I wanted these bars to have no added sugar so the base for them is dates. Growing up I thought dates were strictly in the realm of grandma food, but now I know better. They’re a sticky, moist, and soft, plump molasses-y wonder. Then I added almonds, oats, peanut butter, some flax and pumpkin seeds and honey, (or maple syrup) with a splash of vanilla and mixed it all together. These are highly customizable. You can throw in whatever it takes to restore your superpowers. They’re sweet, salty, crunchy, chewy and have staying power for when you need a pick me up. If you want to get fancy you can drizzle a chocolate or yogurt coating over them, depending on how decadent you want to get.
I hope you’re all having a good week. I always look forward to sharing my time with you here. Actually, some very practical people sometimes ask me why I keep this space, like what I get out of it. The blog has no bottom line. No formal agenda. It is not geared for maximum productivity. It will not get me a promotion. Is it a sense of narcissism, a need for validation? Possibly, but I can think of better, easier ways to feed that to the extent that it’s a driving force. The value in sharing a labor of love is that it adds depth and resonance to a shadowy, impersonal exterior world. Creativity, writing, photography, feeding and learning are all vehicles toward inner values, a deepening of skill, of self and a way of understanding history as well as development toward the future. To share the journey with like-minded people makes it satisfying. The notations of a recipe offer a foothold to the heart, the writing, an expression of an interior life. Cultivating an art, whether you chose to share it or not, rivals with skyscrapers when it comes to soaring and the visions and views it enables. If you do ask me, though, my usual response is just, “because it’s fun.” So i guess there’s that.
This week I thought I’d share some of my internet footprint lately. You can see how I derail. Enjoy and be well!
Everything about this Bon Appetit video is hilarious. It’s like two worlds colliding.
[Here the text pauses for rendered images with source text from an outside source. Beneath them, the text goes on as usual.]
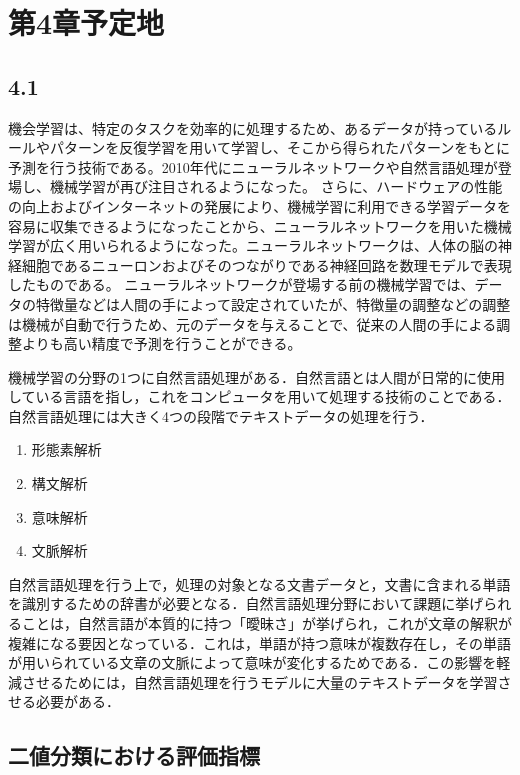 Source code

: \chapter{第4章予定地\label{c4}}

\section{4.1\label{c4s1}}
機会学習は、特定のタスクを効率的に処理するため、あるデータが持っているルールやパターンを反復学習を用いて学習し、そこから得られたパターンをもとに予測を行う技術である。2010年代にニューラルネットワークや自然言語処理が登場し、機械学習が再び注目されるようになった。
さらに、ハードウェアの性能の向上およびインターネットの発展により、機械学習に利用できる学習データを容易に収集できるようになったことから、ニューラルネットワークを用いた機械学習が広く用いられるようになった。ニューラルネットワークは、人体の脳の神経細胞であるニューロンおよびそのつながりである神経回路を数理モデルで表現したものである。
ニューラルネットワークが登場する前の機械学習では、データの特徴量などは人間の手によって設定されていたが、特徴量の調整などの調整は機械が自動で行うため、元のデータを与えることで、従来の人間の手による調整よりも高い精度で予測を行うことができる。

機械学習の分野の1つに自然言語処理がある．自然言語とは人間が日常的に使用している言語を指し，これをコンピュータを用いて処理する技術のことである．自然言語処理には大きく4つの段階でテキストデータの処理を行う．

\begin{enumerate}
    \item 形態素解析
    \item 構文解析
    \item 意味解析
    \item 文脈解析
\end{enumerate}

自然言語処理を行う上で，処理の対象となる文書データと，文書に含まれる単語を識別するための辞書が必要となる．自然言語処理分野において課題に挙げられることは，自然言語が本質的に持つ「曖昧さ」が挙げられ，これが文章の解釈が複雑になる要因となっている．これは，単語が持つ意味が複数存在し，その単語が用いられている文章の文脈によって意味が変化するためである．この影響を軽減させるためには，自然言語処理を行うモデルに大量のテキストデータを学習させる必要がある．

\section{二値分類における評価指標 \label{c4s2}}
It turns out Siggi is a real person!
I’m not sure how I feel about meat growing in a lab.
A bald eagle whisperer…whoa.
As a short story writer I have to commend France on its new short story dispensers!
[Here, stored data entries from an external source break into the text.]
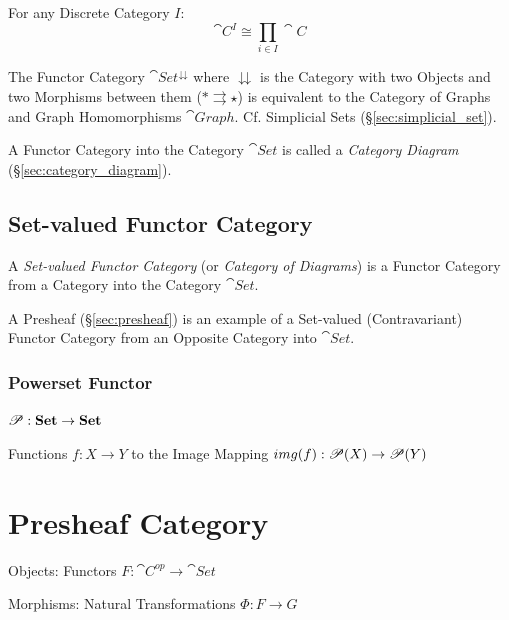 For any Discrete Category $I$:
\[
  \cat{C}^I \cong \prod_{i \in I} \cat{C}
\]

The Functor Category $\cat{Set}^\downdownarrows$ where
$\downdownarrows$ is the Category with two Objects and two Morphisms
between them ($* \rightrightarrows \star$) is equivalent to the
Category of Graphs and Graph Homomorphisms $\cat{Graph}$. Cf.
Simplicial Sets (\S\ref{sec:simplicial_set}).

A Functor Category into the Category $\cat{Set}$ is called a
\emph{Category Diagram} (\S\ref{sec:category_diagram}).



\subsection{Set-valued Functor Category}\label{sec:setvalued_functor}

A \emph{Set-valued Functor Category} (or \emph{Category of Diagrams})
is a Functor Category from a Category into the Category
$\cat{Set}$.

A Presheaf (\S\ref{sec:presheaf}) is an example of a Set-valued
(Contravariant) Functor Category from an Opposite Category into
$\cat{Set}$.



\subsubsection{Powerset Functor}\label{sec:powerset_functor}

$\pow : \cat{Set} \rightarrow \cat{Set}$

Functions $f : X \rightarrow Y$ to the Image Mapping $img(f) :
\pow(X) \rightarrow \pow(Y)$



\section{Presheaf Category}\label{sec:presheaf_category}

Objects: Functors $F: \cat{C}^{op} \rightarrow \cat{Set}$

Morphisms: Natural Transformations $\Phi : F \rightarrow G$

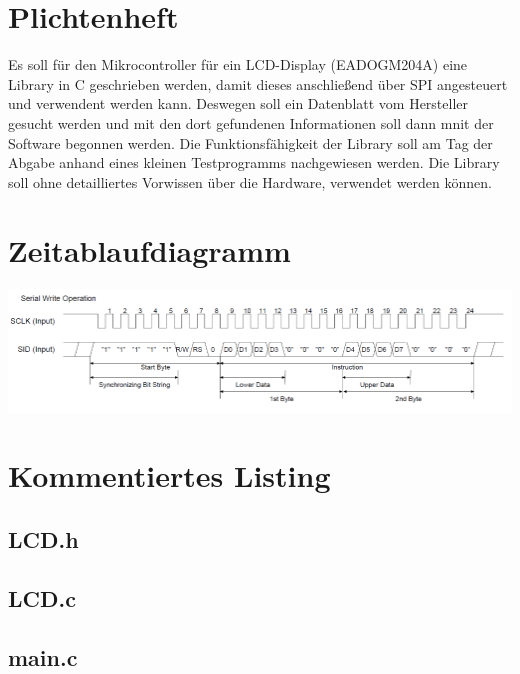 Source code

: \setcounter{section}{2} \setcounter{page}{2}



\section{Plichtenheft}
	Es soll für den Mikrocontroller für ein LCD-Display (EADOGM204A) eine Library in C geschrieben werden, damit
	dieses anschließend über SPI angesteuert und verwendent werden kann. Deswegen soll ein Datenblatt vom Hersteller gesucht werden 
	und mit den dort gefundenen Informationen soll dann mnit der Software begonnen werden. Die Funktionsfähigkeit der Library soll 
	am Tag der Abgabe anhand eines kleinen Testprogramms nachgewiesen werden. Die Library soll ohne detailliertes Vorwissen
	über die Hardware, verwendet werden können.

\section{Zeitablaufdiagramm}
	\includegraphics[width=\textwidth]{res/img/Zeitablaufdiagramm.PNG}
	
\section{Kommentiertes Listing}
	\UseRawInputEncoding
	\subsection{LCD.h}
		{\scriptsize}
	\subsection{LCD.c}
		{\scriptsize}
	\subsection{main.c}
		{\scriptsize}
Perspective really can change the way you live. Pay attention to how you frame your inner monologue.
If I drink coffee from 9-5 then wine from 5-9, do the benefits equal out? Just kidding. Sort of.
SUPERFOOD GRANOLA BARS
- 1 cup packed (200 g) medjool dates, pitted (if they’re not moist and plump, soak them for 10 minutes in water)
- 1/4 cup (84 g) honey (or sub maple syrup or agave for vegan option)
- 1/4 cup (64 g) creamy salted natural peanut butter or almond butter or tahini
- 1 cup (112 g) roasted unsalted almonds, loosely chopped
- 1 1/2 cups (135 g) rolled oats
- 1/2 cup dried cranberries
- optional additions: chocolate chips, dried fruit, nuts, banana chips, vanilla (1 tsp), etc.
Process dates in a food processor until small bits remain (about 1 minute). It should form a “dough” like consistency.
Optional : Toast your oats in a 350 degree F (176 C) oven for 15-ish minutes or until slightly golden brown. Otherwise, leave them raw.
Place oats, almonds and dates in a large mixing bowl and set aside.
Warm honey and peanut butter in a small saucepan over low heat. Stir and pour over oat mixture and then mix, breaking up the dates to disperse throughout.
Once thoroughly mixed, transfer to an 8×8-inch baking dish or other small pan lined with plastic wrap or parchment paper so they lift out easily.
Press down firmly until uniformly flattened – I use something flat, like a drinking glass, to press down and really pack the bars, which helps them hold together better.
Cover with parchment or plastic wrap, and let firm up in fridge or freezer for 20 minutes.
Remove bars from pan and chop into 10 even bars. Store in an airtight container for up to a few days. Provecho!